[The input Boundary: Start]

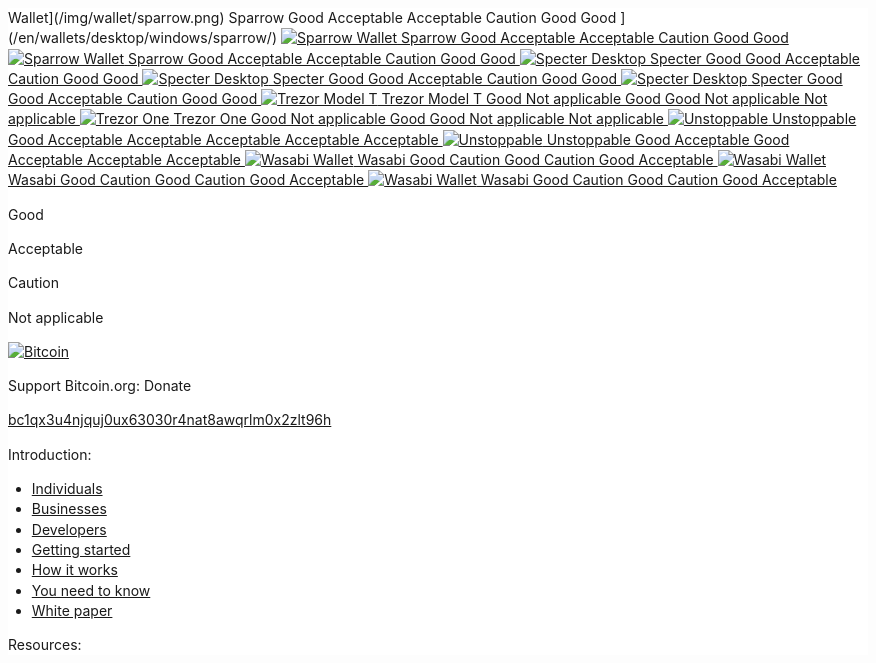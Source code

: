 Wallet](/img/wallet/sparrow.png) Sparrow Good Acceptable Acceptable Caution
Good Good ](/en/wallets/desktop/windows/sparrow/) [ ![Sparrow
Wallet](/img/wallet/sparrow.png) Sparrow Good Acceptable Acceptable Caution
Good Good ](/en/wallets/desktop/mac/sparrow/) [ ![Sparrow
Wallet](/img/wallet/sparrow.png) Sparrow Good Acceptable Acceptable Caution
Good Good ](/en/wallets/desktop/linux/sparrow/) [ ![Specter
Desktop](/img/wallet/specterdesktop.png) Specter Good Good Acceptable Caution
Good Good ](/en/wallets/desktop/windows/specterdesktop/) [ ![Specter
Desktop](/img/wallet/specterdesktop.png) Specter Good Good Acceptable Caution
Good Good ](/en/wallets/desktop/mac/specterdesktop/) [ ![Specter
Desktop](/img/wallet/specterdesktop.png) Specter Good Good Acceptable Caution
Good Good ](/en/wallets/desktop/linux/specterdesktop/) [ ![Trezor Model
T](/img/wallet/trezormodelt.png) Trezor Model T Good Not applicable Good Good
Not applicable Not applicable ](/en/wallets/hardware/trezormodelt/) [ ![Trezor
One](/img/wallet/trezorone.png) Trezor One Good Not applicable Good Good Not
applicable Not applicable ](/en/wallets/hardware/trezorone/) [
![Unstoppable](/img/wallet/unstoppable.png) Unstoppable Good Acceptable
Acceptable Acceptable Acceptable Acceptable
](/en/wallets/mobile/ios/unstoppable/) [
![Unstoppable](/img/wallet/unstoppable.png) Unstoppable Good Acceptable Good
Acceptable Acceptable Acceptable ](/en/wallets/mobile/android/unstoppable/) [
![Wasabi Wallet](/img/wallet/wasabi.png) Wasabi Good Caution Good Caution Good
Acceptable ](/en/wallets/desktop/windows/wasabi/) [ ![Wasabi
Wallet](/img/wallet/wasabi.png) Wasabi Good Caution Good Caution Good
Acceptable ](/en/wallets/desktop/mac/wasabi/) [ ![Wasabi
Wallet](/img/wallet/wasabi.png) Wasabi Good Caution Good Caution Good
Acceptable ](/en/wallets/desktop/linux/wasabi/)

Good

Acceptable

Caution

Not applicable

[ ![Bitcoin](/img/icons/logo-footer.svg?1716491272) ](/en/)

Support Bitcoin.org: Donate

[bc1qx3u4njquj0ux63030r4nat8awqrlm0x2zlt96h](bitcoin:bc1qx3u4njquj0ux63030r4nat8awqrlm0x2zlt96h)

Introduction:

  * [Individuals](/en/bitcoin-for-individuals)
  * [Businesses](/en/bitcoin-for-businesses)
  * [Developers](https://developer.bitcoin.org/)
  * [Getting started](/en/getting-started)
  * [How it works](/en/how-it-works)
  * [You need to know](/en/you-need-to-know)
  * [White paper](/en/bitcoin-paper)

Resources:
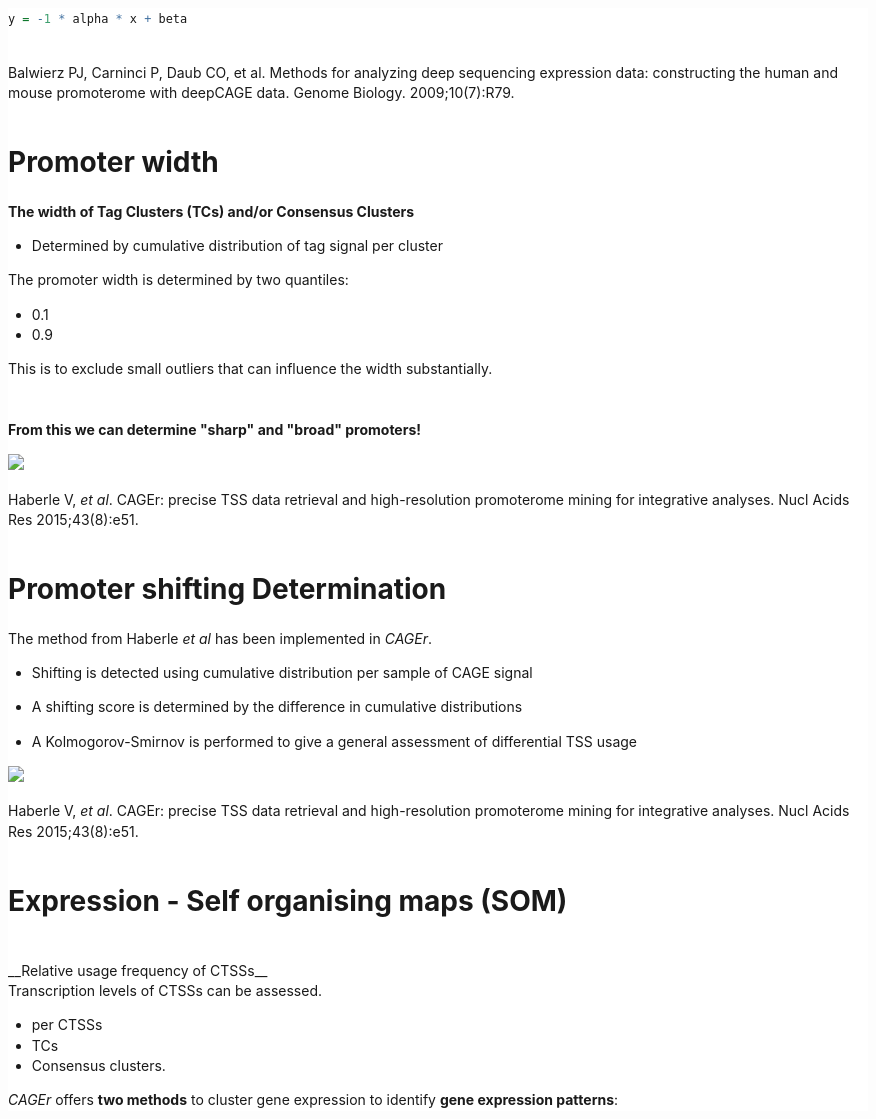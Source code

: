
 ```r
y = -1 * alpha * x + beta
```
<br>
Balwierz PJ, Carninci P, Daub CO, et al. Methods for analyzing deep sequencing expression data: constructing the human and mouse promoterome with deepCAGE data. Genome Biology. 2009;10(7):R79.



Promoter width
========================================================
__The width of Tag Clusters (TCs) and/or Consensus Clusters__

- Determined by cumulative distribution of tag signal per cluster

The promoter width is determined by two quantiles:

- 0.1
- 0.9

This is to exclude small outliers that can influence the width substantially.
<br>
<br>
<br>
__From this we can determine "sharp" and "broad" promoters!__

![](images/PromoterWidth.png)

Haberle V, _et al_. CAGEr: precise TSS data retrieval and high-resolution promoterome mining for integrative analyses. Nucl Acids Res 2015;43(8):e51.  

Promoter shifting Determination
========================================================
The method from Haberle _et al_ has been implemented in _CAGEr_. 

- Shifting is detected using cumulative distribution per sample of CAGE signal

- A shifting score is determined by the difference in cumulative distributions

- A Kolmogorov-Smirnov is performed to give a general assessment of differential TSS usage

![](images/shiftingScore.png)

Haberle V, _et al_. CAGEr: precise TSS data retrieval and high-resolution promoterome mining for integrative analyses. Nucl Acids Res 2015;43(8):e51.  


Expression - Self organising maps (SOM)
========================================================
<br>
__Relative usage frequency of CTSSs__
<br>
Transcription levels of CTSSs can be assessed. 

- per CTSSs
- TCs
- Consensus clusters. <br>

_CAGEr_ offers __two methods__ to cluster gene expression to identify __gene expression patterns__:
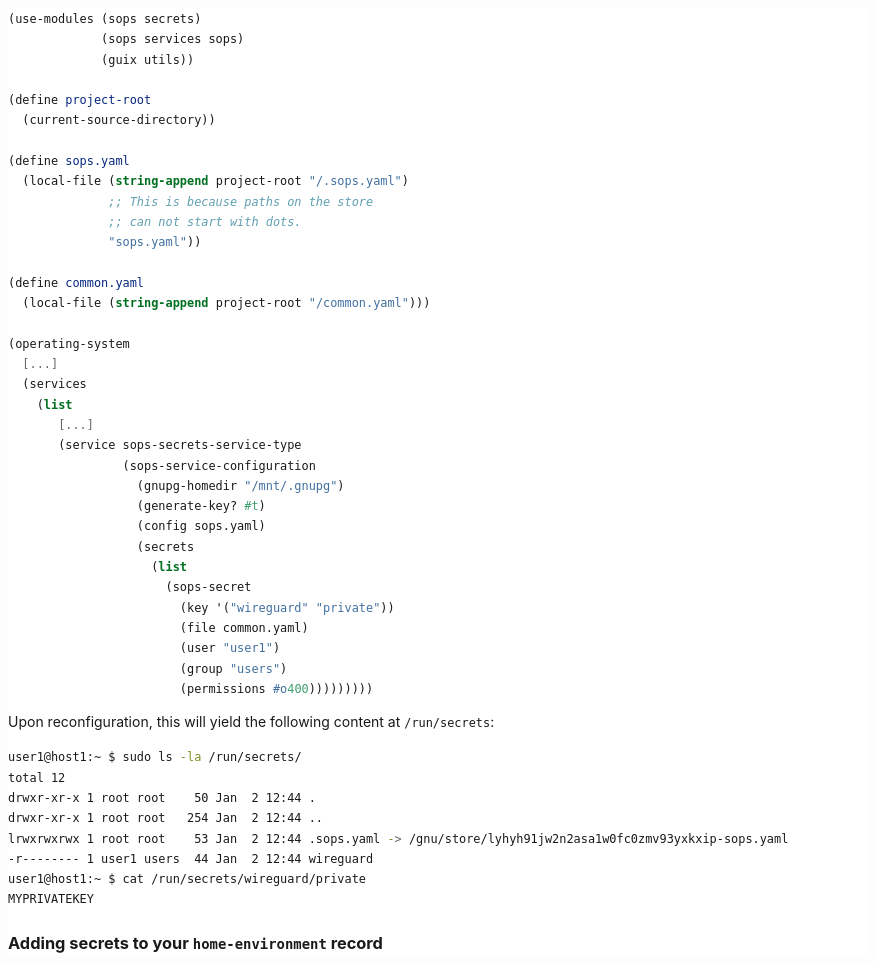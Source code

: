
 ``` scheme
(use-modules (sops secrets)
             (sops services sops)
             (guix utils))

(define project-root
  (current-source-directory))

(define sops.yaml
  (local-file (string-append project-root "/.sops.yaml")
              ;; This is because paths on the store
              ;; can not start with dots.
              "sops.yaml"))

(define common.yaml
  (local-file (string-append project-root "/common.yaml")))

(operating-system
  [...]
  (services
    (list
       [...]
       (service sops-secrets-service-type
                (sops-service-configuration
                  (gnupg-homedir "/mnt/.gnupg")
                  (generate-key? #t)
                  (config sops.yaml)
                  (secrets
                    (list
                      (sops-secret
                        (key '("wireguard" "private"))
                        (file common.yaml)
                        (user "user1")
                        (group "users")
                        (permissions #o400)))))))))
```

Upon reconfiguration, this will yield the following content at `/run/secrets`:

``` bash
user1@host1:~ $ sudo ls -la /run/secrets/
total 12
drwxr-xr-x 1 root root    50 Jan  2 12:44 .
drwxr-xr-x 1 root root   254 Jan  2 12:44 ..
lrwxrwxrwx 1 root root    53 Jan  2 12:44 .sops.yaml -> /gnu/store/lyhyh91jw2n2asa1w0fc0zmv93yxkxip-sops.yaml
-r-------- 1 user1 users  44 Jan  2 12:44 wireguard
user1@host1:~ $ cat /run/secrets/wireguard/private
MYPRIVATEKEY
```

### Adding secrets to your `home-environment` record
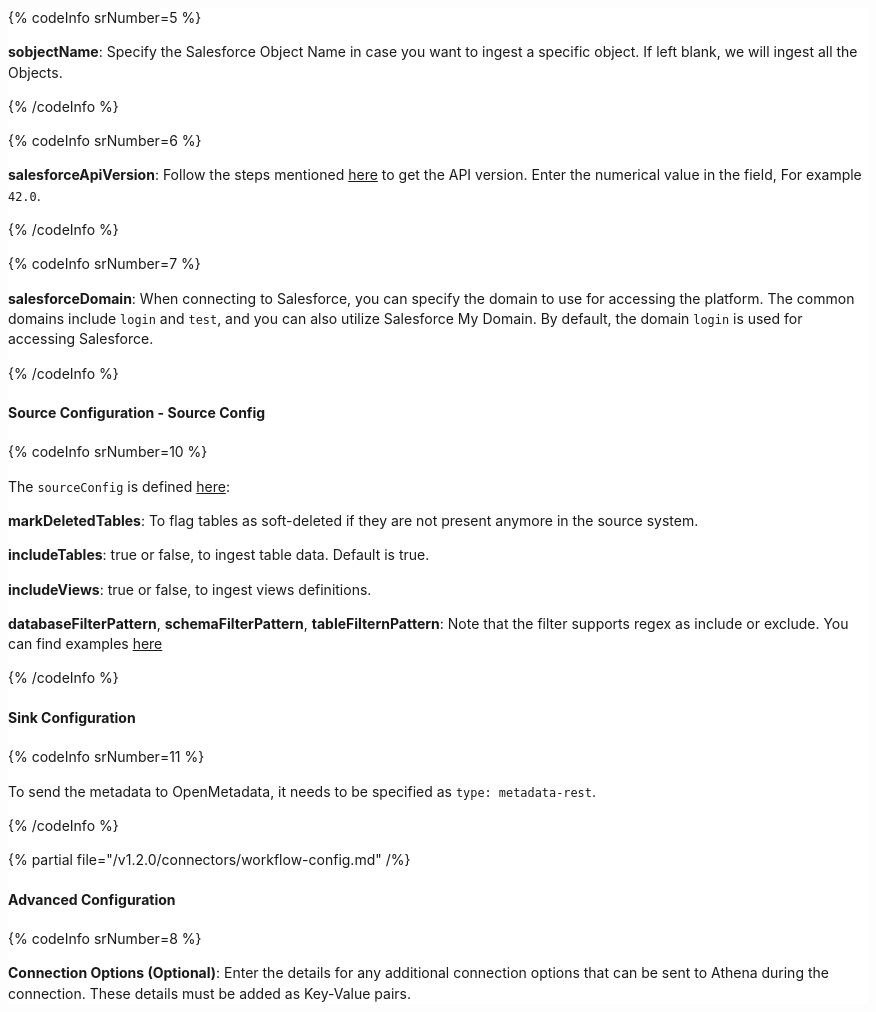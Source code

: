 {% codeInfo srNumber=5 %}

**sobjectName**: Specify the Salesforce Object Name in case you want to ingest a specific object.  If left blank, we will ingest all the Objects.

{% /codeInfo %}

{% codeInfo srNumber=6 %}

**salesforceApiVersion**: Follow the steps mentioned [here](https://help.salesforce.com/s/articleView?id=000386929&type=1) to get the API version. Enter the numerical value in the field, For example `42.0`.

{% /codeInfo %}

{% codeInfo srNumber=7 %}

**salesforceDomain**: When connecting to Salesforce, you can specify the domain to use for accessing the platform. The common domains include `login` and `test`, and you can also utilize Salesforce My Domain.
By default, the domain `login` is used for accessing Salesforce.

{% /codeInfo %}

#### Source Configuration - Source Config

{% codeInfo srNumber=10 %}

The `sourceConfig` is defined [here](https://github.com/open-metadata/OpenMetadata/blob/main/openmetadata-spec/src/main/resources/json/schema/metadataIngestion/databaseServiceMetadataPipeline.json):

**markDeletedTables**: To flag tables as soft-deleted if they are not present anymore in the source system.

**includeTables**: true or false, to ingest table data. Default is true.

**includeViews**: true or false, to ingest views definitions.

**databaseFilterPattern**, **schemaFilterPattern**, **tableFilternPattern**: Note that the filter supports regex as include or exclude. You can find examples [here](/connectors/ingestion/workflows/metadata/filter-patterns/database)

{% /codeInfo %}

#### Sink Configuration

{% codeInfo srNumber=11 %}

To send the metadata to OpenMetadata, it needs to be specified as `type: metadata-rest`.

{% /codeInfo %}

{% partial file="/v1.2.0/connectors/workflow-config.md" /%}

#### Advanced Configuration

{% codeInfo srNumber=8 %}

**Connection Options (Optional)**: Enter the details for any additional connection options that can be sent to Athena during the connection. These details must be added as Key-Value pairs.
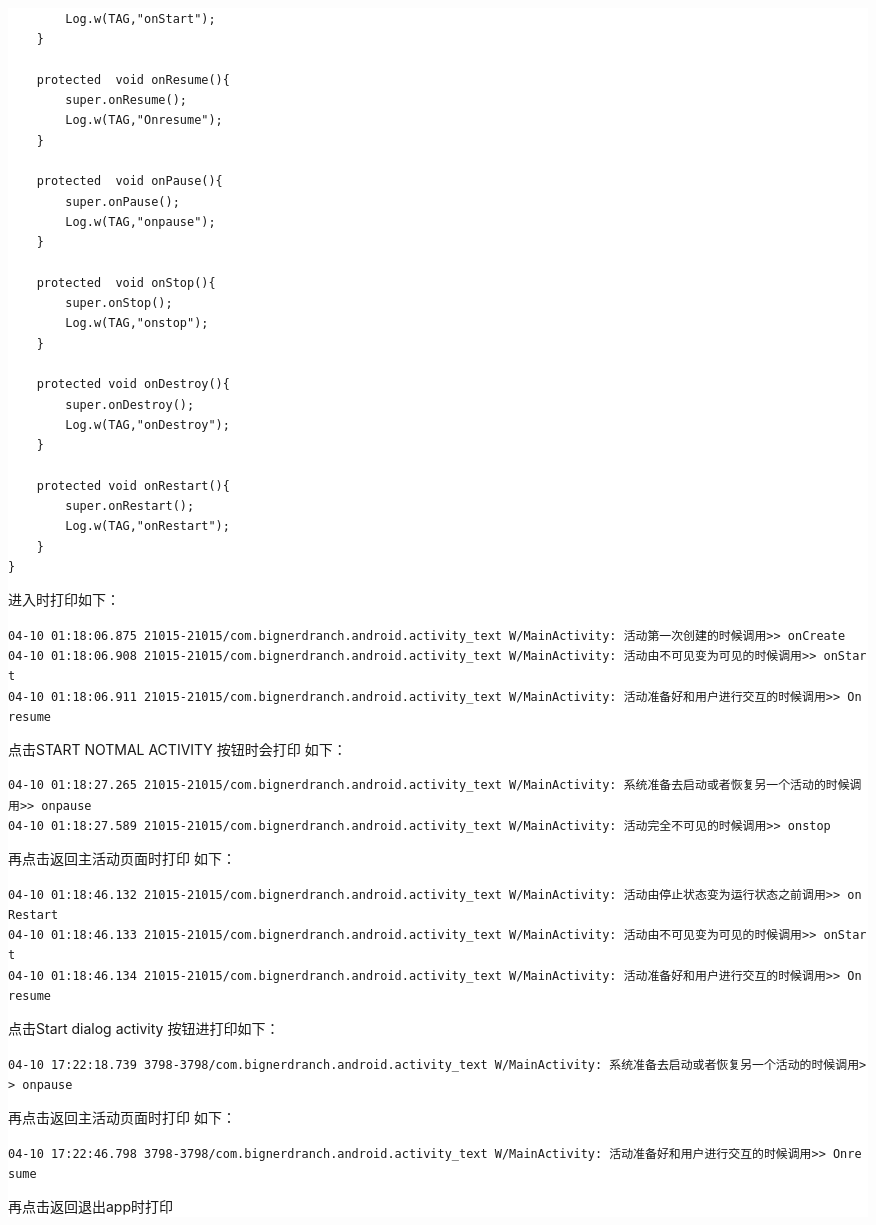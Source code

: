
 ```
        Log.w(TAG,"onStart");
    }

    protected  void onResume(){
        super.onResume();
        Log.w(TAG,"Onresume");
    }

    protected  void onPause(){
        super.onPause();
        Log.w(TAG,"onpause");
    }

    protected  void onStop(){
        super.onStop();
        Log.w(TAG,"onstop");
    }

    protected void onDestroy(){
        super.onDestroy();
        Log.w(TAG,"onDestroy");
    }

    protected void onRestart(){
        super.onRestart();
        Log.w(TAG,"onRestart");
    }
}
```
进入时打印如下：
```
04-10 01:18:06.875 21015-21015/com.bignerdranch.android.activity_text W/MainActivity: 活动第一次创建的时候调用>> onCreate
04-10 01:18:06.908 21015-21015/com.bignerdranch.android.activity_text W/MainActivity: 活动由不可见变为可见的时候调用>> onStart
04-10 01:18:06.911 21015-21015/com.bignerdranch.android.activity_text W/MainActivity: 活动准备好和用户进行交互的时候调用>> Onresume
```
点击START NOTMAL ACTIVITY 按钮时会打印 如下：
```
04-10 01:18:27.265 21015-21015/com.bignerdranch.android.activity_text W/MainActivity: 系统准备去启动或者恢复另一个活动的时候调用>> onpause
04-10 01:18:27.589 21015-21015/com.bignerdranch.android.activity_text W/MainActivity: 活动完全不可见的时候调用>> onstop
```
再点击返回主活动页面时打印 如下：
```
04-10 01:18:46.132 21015-21015/com.bignerdranch.android.activity_text W/MainActivity: 活动由停止状态变为运行状态之前调用>> onRestart
04-10 01:18:46.133 21015-21015/com.bignerdranch.android.activity_text W/MainActivity: 活动由不可见变为可见的时候调用>> onStart
04-10 01:18:46.134 21015-21015/com.bignerdranch.android.activity_text W/MainActivity: 活动准备好和用户进行交互的时候调用>> Onresume
```
点击Start dialog activity 按钮进打印如下：
```
04-10 17:22:18.739 3798-3798/com.bignerdranch.android.activity_text W/MainActivity: 系统准备去启动或者恢复另一个活动的时候调用>> onpause
```
再点击返回主活动页面时打印 如下：
```
04-10 17:22:46.798 3798-3798/com.bignerdranch.android.activity_text W/MainActivity: 活动准备好和用户进行交互的时候调用>> Onresume
```
再点击返回退出app时打印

[The input Boundary: End]

Requirement - Check each line of these records for the string "onDestroy" and state only how many lines have it.

Result for this task - 3